## TASK STATEMENT
Leaving out the pictures, output each record exactly as it stands.

## EXTRACTED DATA

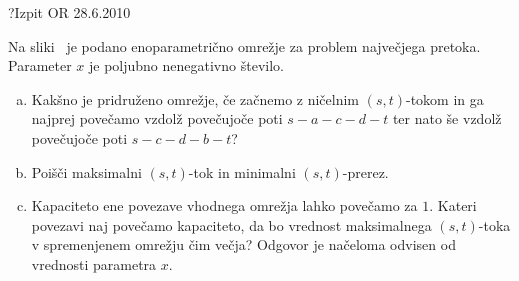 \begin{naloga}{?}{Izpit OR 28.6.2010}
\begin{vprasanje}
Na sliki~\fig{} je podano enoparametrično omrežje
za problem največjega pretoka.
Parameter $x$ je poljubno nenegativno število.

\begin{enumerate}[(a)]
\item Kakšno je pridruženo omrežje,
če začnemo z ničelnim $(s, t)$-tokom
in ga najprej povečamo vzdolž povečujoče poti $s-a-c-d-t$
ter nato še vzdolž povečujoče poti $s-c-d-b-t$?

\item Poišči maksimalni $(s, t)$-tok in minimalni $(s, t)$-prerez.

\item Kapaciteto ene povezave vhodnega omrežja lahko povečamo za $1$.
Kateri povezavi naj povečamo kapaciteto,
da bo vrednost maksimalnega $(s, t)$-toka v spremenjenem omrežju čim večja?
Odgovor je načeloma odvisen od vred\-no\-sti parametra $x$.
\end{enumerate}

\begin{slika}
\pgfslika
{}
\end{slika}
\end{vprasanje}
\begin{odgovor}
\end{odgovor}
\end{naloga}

## TASK RESPONSE
 \begin{naloga}{?}{Izpit OR 28.6.2010}
\begin{vprasanje}
Na sliki~\fig{} je podano enoparametrično omrežje
za problem največjega pretoka.
Parameter $x$ je poljubno nenegativno število.

\begin{enumerate}[(a)]
\item Kakšno je pridruženo omrežje,
če začnemo z ničelnim $(s, t)$-tokom
in ga najprej povečamo vzdolž povečujoče poti $s-a-c-d-t$
ter nato še vzdolž povečujoče poti $s-c-d-b-t$?

\item Poišči maksimalni $(s, t)$-tok in minimalni $(s, t)$-prerez.

\item Kapaciteto ene povezave vhodnega omrežja lahko povečamo za $1$.
Kateri povezavi naj povečamo kapaciteto,
da bo vrednost maksimalnega $(s, t)$-toka v spremenjenem omrežju čim večja?
Odgovor je načeloma odvisen od vred\-no\-sti parametra $x$.
\end{enumerate}

\begin{slika}
\pgfslika
{}
\end{slika}
\end{vprasanje}
\begin{odgovor}
\end{odgovor}
\end{naloga}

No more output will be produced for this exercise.